• Your objective: Of all the lines in the entries below, give again exactly those starting at the line containing "Evidence model, declared" and ending at the line containing "0.202 & 0.156 \\", both ends included, and no others.

• Material supplied:
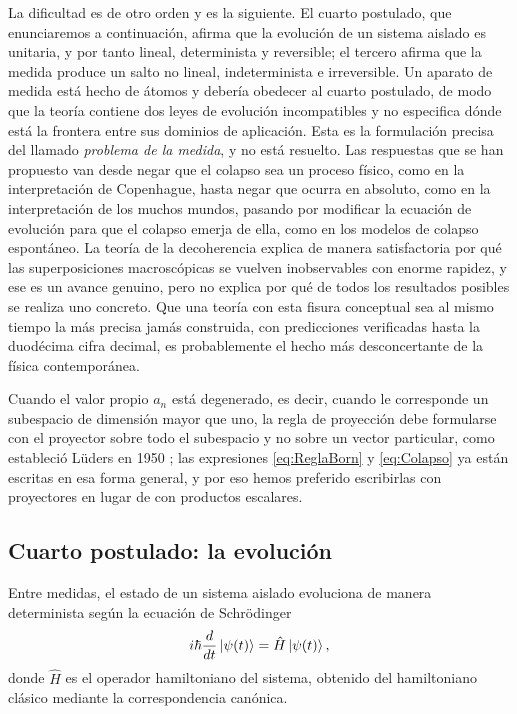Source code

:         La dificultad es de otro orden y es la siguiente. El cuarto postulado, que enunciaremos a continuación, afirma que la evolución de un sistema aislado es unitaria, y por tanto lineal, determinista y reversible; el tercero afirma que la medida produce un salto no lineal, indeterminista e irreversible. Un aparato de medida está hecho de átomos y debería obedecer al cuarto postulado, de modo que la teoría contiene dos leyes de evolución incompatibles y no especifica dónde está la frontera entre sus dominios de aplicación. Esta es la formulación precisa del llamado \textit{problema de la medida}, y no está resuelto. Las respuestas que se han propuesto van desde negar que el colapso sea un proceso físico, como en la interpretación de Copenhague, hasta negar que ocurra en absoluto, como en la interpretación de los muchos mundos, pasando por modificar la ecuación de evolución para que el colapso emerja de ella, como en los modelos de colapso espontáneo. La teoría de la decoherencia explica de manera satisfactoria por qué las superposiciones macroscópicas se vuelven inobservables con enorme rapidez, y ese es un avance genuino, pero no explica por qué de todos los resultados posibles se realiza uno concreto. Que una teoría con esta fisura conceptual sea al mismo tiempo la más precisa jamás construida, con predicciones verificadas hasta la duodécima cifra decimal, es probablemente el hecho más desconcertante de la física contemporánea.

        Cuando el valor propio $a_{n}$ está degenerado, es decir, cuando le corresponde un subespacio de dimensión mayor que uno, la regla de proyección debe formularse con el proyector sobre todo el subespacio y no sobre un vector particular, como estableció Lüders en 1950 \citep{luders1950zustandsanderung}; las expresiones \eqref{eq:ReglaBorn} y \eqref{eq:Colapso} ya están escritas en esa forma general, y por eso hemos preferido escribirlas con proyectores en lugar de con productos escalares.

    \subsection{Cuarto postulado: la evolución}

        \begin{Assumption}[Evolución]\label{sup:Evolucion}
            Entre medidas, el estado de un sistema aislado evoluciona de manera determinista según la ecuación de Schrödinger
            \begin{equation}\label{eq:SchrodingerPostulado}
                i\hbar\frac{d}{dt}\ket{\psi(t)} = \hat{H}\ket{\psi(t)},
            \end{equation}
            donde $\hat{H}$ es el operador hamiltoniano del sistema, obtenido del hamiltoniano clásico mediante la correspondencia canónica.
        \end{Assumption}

---

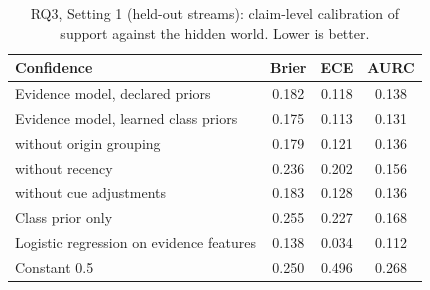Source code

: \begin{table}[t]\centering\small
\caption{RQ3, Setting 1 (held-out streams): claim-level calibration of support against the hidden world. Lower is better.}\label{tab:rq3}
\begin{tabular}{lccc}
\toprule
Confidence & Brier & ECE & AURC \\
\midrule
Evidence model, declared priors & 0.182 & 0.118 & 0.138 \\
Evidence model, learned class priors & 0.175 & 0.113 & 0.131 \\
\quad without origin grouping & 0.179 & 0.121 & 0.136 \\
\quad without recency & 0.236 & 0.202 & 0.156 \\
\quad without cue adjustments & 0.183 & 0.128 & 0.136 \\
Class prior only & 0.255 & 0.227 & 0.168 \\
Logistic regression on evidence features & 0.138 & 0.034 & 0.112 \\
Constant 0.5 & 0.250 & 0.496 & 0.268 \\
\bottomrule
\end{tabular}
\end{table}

• Output for this task:
Evidence model, declared priors & 0.182 & 0.118 & 0.138 \\
Evidence model, learned class priors & 0.175 & 0.113 & 0.131 \\
\quad without origin grouping & 0.179 & 0.121 & 0.136 \\
\quad without recency & 0.236 & 0.202 & 0.156 \\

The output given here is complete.